GOP vice presidential candidate Paul Ryan says he has more foreign-policy experience than Barack Obama did before he entered the White House.
The Wisconsin congressman notes that he’s been in Congress since 1999, has been to Iraq and Afghanistan, has voted to send Americans to war and has met with troops. Mr. Obama was a first-term senator from Illinois and a member of the Senate Foreign Relations Committee when he won the presidency in 2008.
Mr. Obama said that presidential nominee Mitt Romney and Mr. Ryan are “new to foreign policy” and want to take the U.S. back “to an era of blustering and blundering that cost America so dearly.”
Mr. Ryan told CBS’ “Face the Nation” that such “name-calling” is “what people do when they have nothing else to offer.”
“I have more foreign-policy experience coming into this job than President Obama did coming into his.
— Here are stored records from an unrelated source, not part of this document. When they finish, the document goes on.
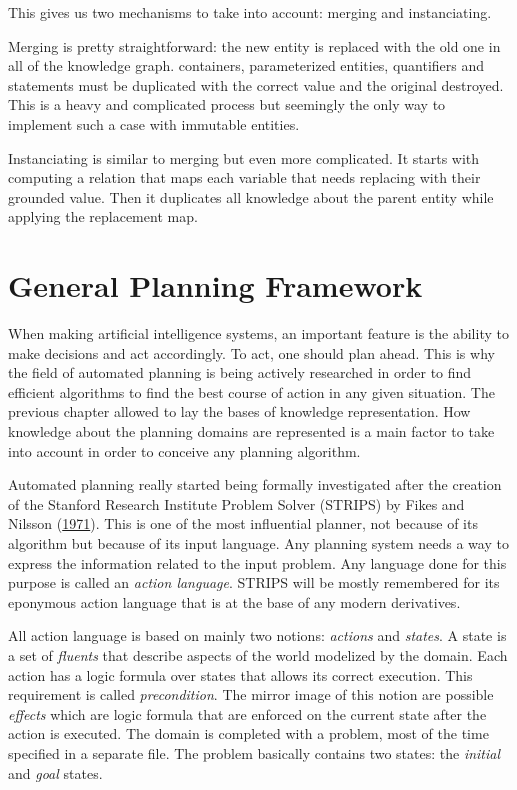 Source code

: \documentclass[11pt,a4paper,twoside,openright,titlepage,numbers=noenddot,headinclude,cleardoublepage=empty,openany]{scrreprt}
\theoremstyle{plain}
\theoremstyle{definition}
\theoremstyle{remark}
\begin{document}
This gives us two mechanisms to take into account: merging and
instanciating.

Merging is pretty straightforward: the new entity is replaced with the
old one in all of the knowledge graph. containers, parameterized
entities, quantifiers and statements must be duplicated with the correct
value and the original destroyed. This is a heavy and complicated
process but seemingly the only way to implement such a case with
immutable entities.

Instanciating is similar to merging but even more complicated. It starts
with computing a relation that maps each variable that needs replacing
with their grounded value. Then it duplicates all knowledge about the
parent entity while applying the replacement map.

\hypertarget{general-planning-framework}{%
\chapter{General Planning Framework}\label{general-planning-framework}}

When making artificial intelligence systems, an important feature is the
ability to make decisions and act accordingly. To act, one should plan
ahead. This is why the field of automated planning is being actively
researched in order to find efficient algorithms to find the best course
of action in any given situation. The previous chapter allowed to lay
the bases of knowledge representation. How knowledge about the planning
domains are represented is a main factor to take into account in order
to conceive any planning algorithm.

Automated planning really started being formally investigated after the
creation of the Stanford Research Institute Problem Solver (STRIPS) by
Fikes and Nilsson (\protect\hyperlink{ref-fikes_strips_1971}{1971}).
This is one of the most influential planner, not because of its
algorithm but because of its input language. Any planning system needs a
way to express the information related to the input problem. Any
language done for this purpose is called an \emph{action language}.
STRIPS will be mostly remembered for its eponymous action language that
is at the base of any modern derivatives.

All action language is based on mainly two notions: \emph{actions} and
\emph{states}. A state is a set of \emph{fluents} that describe aspects
of the world modelized by the domain. Each action has a logic formula
over states that allows its correct execution. This requirement is
called \emph{precondition}. The mirror image of this notion are possible
\emph{effects} which are logic formula that are enforced on the current
state after the action is executed. The domain is completed with a
problem, most of the time specified in a separate file. The problem
basically contains two states: the \emph{initial} and \emph{goal}
states.
\end{document}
Mitt Romney and I share the view that we need peace through strength, that we need to have a strong national defense,” Mr. Ryan said. He criticized Mr. Obama’s approach to Iran and said that “as a result of his poor Iran policy, they’re that much closer to a nuclear weapon.”
Mr. Romney has branded Russia as the “No. 1 geopolitical foe” of the U.S., and Mr. Obama has said that’s not right “unless you’re stuck in a Cold War time warp.”
Mr. Ryan called Iran “our biggest foreign-policy threat today” and that Russia “stands a great threat.”
Asked if he disagrees with Mr. Romney’s assessment of Russia, Mr. Ryan said: “No, I think what he was saying, was among the other powers, China and Russia, that Russia stands a great threat. Look, I think sending our foreign-policy decisions to be cleared through the U.N. Security Council,” where Russia and China have veto power, “that’s not good policy. So what we have done through our foreign policy of the Obama administration is, we’ve increased the clout and the card of Russia and China, and I think that was a mistake.”